The coated grains may be camouflaged by means of dyes or pigments to make their visual identification in an explosive more difficult. Certain pigments such as Chromophthal Yellow 3G, Chromophthal Red BR and Irgalite Blue LGLD, available from Ciba-Geigy Corporation, are compatible with polyethylene are effective coloring agents. Admixture of 2% by weight of the dyes in the coating composition serves to color them effectively and in addition gives substantial UV masking as high as 90%, as well.
In addition to being used to mask the presence of the phosphor grains, different colors can be used for identification purposes such as distinguishing between permissible and non-permissible explosives to aid in avoiding errors at the explosive manufacturing plant; or to identify different manufacturers. Permissible explosives are those which by regulation are allowed to be used in U.S. coal mines because of their low probability of igniting methane-air mixtures; Title 30 CFR, Chapter 1, Subchapter C, Part 15.
In addition to, or instead of UV masking agents and dyes, antistatic agents can be added to the coatings on the phosphor grain substrate. It was found that electrostatic changes are generated where certain coatings such as polyethylene are employed.

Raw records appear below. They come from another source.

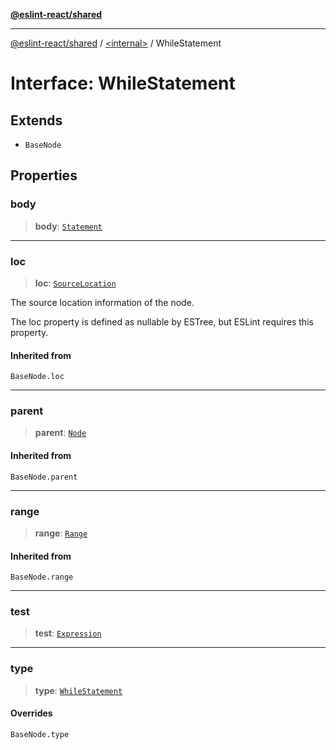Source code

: [**@eslint-react/shared**](../../README.md)

***

[@eslint-react/shared](../../README.md) / [\<internal\>](../README.md) / WhileStatement

# Interface: WhileStatement

## Extends

- `BaseNode`

## Properties

### body

> **body**: [`Statement`](../type-aliases/Statement.md)

***

### loc

> **loc**: [`SourceLocation`](SourceLocation.md)

The source location information of the node.

The loc property is defined as nullable by ESTree, but ESLint requires this property.

#### Inherited from

`BaseNode.loc`

***

### parent

> **parent**: [`Node`](../type-aliases/Node.md)

#### Inherited from

`BaseNode.parent`

***

### range

> **range**: [`Range`](../type-aliases/Range.md)

#### Inherited from

`BaseNode.range`

***

### test

> **test**: [`Expression`](../type-aliases/Expression.md)

***

### type

> **type**: [`WhileStatement`](../README.md#whilestatement)

#### Overrides

`BaseNode.type`
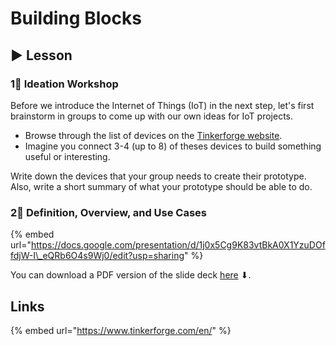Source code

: # Building Blocks

## ▶ Lesson

### 1⃣ Ideation Workshop

Before we introduce the Internet of Things \(IoT\) in the next step, let's first brainstorm in groups to come up with our own ideas for IoT projects.

* Browse through the list of devices on the [Tinkerforge website](https://www.tinkerforge.com/en/doc/).
* Imagine you connect 3-4 \(up to 8\) of theses devices to build something useful or interesting.

Write down the devices that your group needs to create their prototype. Also, write a short summary of what your prototype should be able to do.

### 2⃣ Definition, Overview, and Use Cases

{% embed url="https://docs.google.com/presentation/d/1j0x5Cg9K83vtBkA0X1YzuDOffdjW-I\_eQRb6O4s9Wj0/edit?usp=sharing" %}

You can download a PDF version of the slide deck [here](https://docs.google.com/presentation/d/1j0x5Cg9K83vtBkA0X1YzuDOffdjW-I_eQRb6O4s9Wj0/export/pdf) ⬇.

## Links

{% embed url="https://www.tinkerforge.com/en/" %}



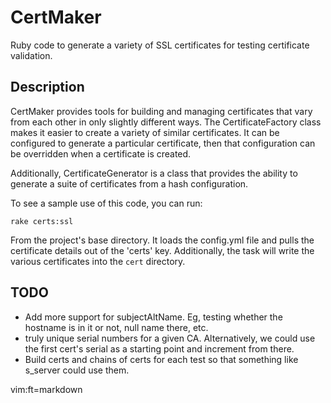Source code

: CertMaker
=========

Ruby code to generate a variety of SSL certificates for testing certificate
validation.

Description
-----------

CertMaker provides tools for building and managing certificates that vary from
each other in only slightly different ways. The CertificateFactory class makes
it easier to create a variety of similar certificates. It can be configured to
generate a particular certificate, then that configuration can be overridden
when a certificate is created.

Additionally, CertificateGenerator is a class that provides the ability to
generate a suite of certificates from a hash configuration.

To see a sample use of this code, you can run:

    rake certs:ssl
    
From the project's base directory. It loads the config.yml file and pulls the
certificate details out of the 'certs' key. Additionally, the task will write
the various certificates into the `cert` directory.

TODO
----

* Add more support for subjectAltName. Eg, testing whether the hostname is in
  it or not, null name there, etc.
* truly unique serial numbers for a given CA. Alternatively, we could use the
  first cert's serial as a starting point and increment from there.
* Build certs and chains of certs for each test so that something like
  s\_server could use them.

vim:ft=markdown
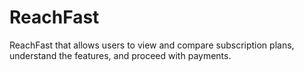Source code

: # ReachFast
ReachFast that allows users to view and compare subscription plans, understand the features, and proceed with payments.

These changes can present a danger in the manufacturing process since a spark may result in an explosion. Accordingly, the need to eliminate electrostatic charges in the coated phosphor grains used in tagging explosives is critical. In addition to the safety aspect, electrostatic charges create a problem in the size separation of the grains by causing seive blinding and affect the general handling of the grain by attracting extraneous material, etc.
We have found that incorporating an antistatic agent in the coated phosphor tagging grains provides an effective way of lessening the safety hazard and improves the seiving and handling characteristics of the grains. Antistatic agents hitherto used in plastics such as alkyl sulfate-type, alkylaryl sulfate-type, alkylamine sulfate-type, alkyl phosphate-type, imidazoline-type, a quaternary ammonium salt of fatty acid-type, ethanolamide-type, polyoxyethylenealkyl-amine or -amide-type, sorbitan-type, polyoxyethylenealkylarylether-type, fatty acid glyceride-type, higher fatty acid amide-type and betaine-type may be used in this invention.
Such antistatic agents include polyoxyethylene-laurylether sulfuric acid ester salt, polyoxyethylene-1-nylphenolether sulfuric acid ester salt, amine salt of stearic acid, polyoxyethylenestearylamide, poly-oxypropylene-laurylamide, trimethylcetylammonium chloride, dilauryl-dimethylammonium chloride, 1-hydroxyethyl-2-alkylimidazoline, bistriazinylaminobibenzyl, sorbitan oleate, sorbitan laurate, monoglyceride or diglyceride of stearic acid, polyoxyethylene stearylester and polyoxyethylene-sorbitan stearate, and it is recognized that each of them achieves similar results.
Two specific antistatic agents useable are Kenamide (a product of Humko Co.) and Armostat 310 (a product of Armak Co.), which are higher fatty acid amides. The addition of 0.25-0.8 weight percent and preferably 0.5 weight percent of Kenamide or Armostat 310 as antistatic agents to polyethylene coated phosphor grains served to eliminate electrostatic charges and to improve manufacturing processing.
In general, the amount of additive required will be relatively small and the minimum effective quantity can be readily determined in each case.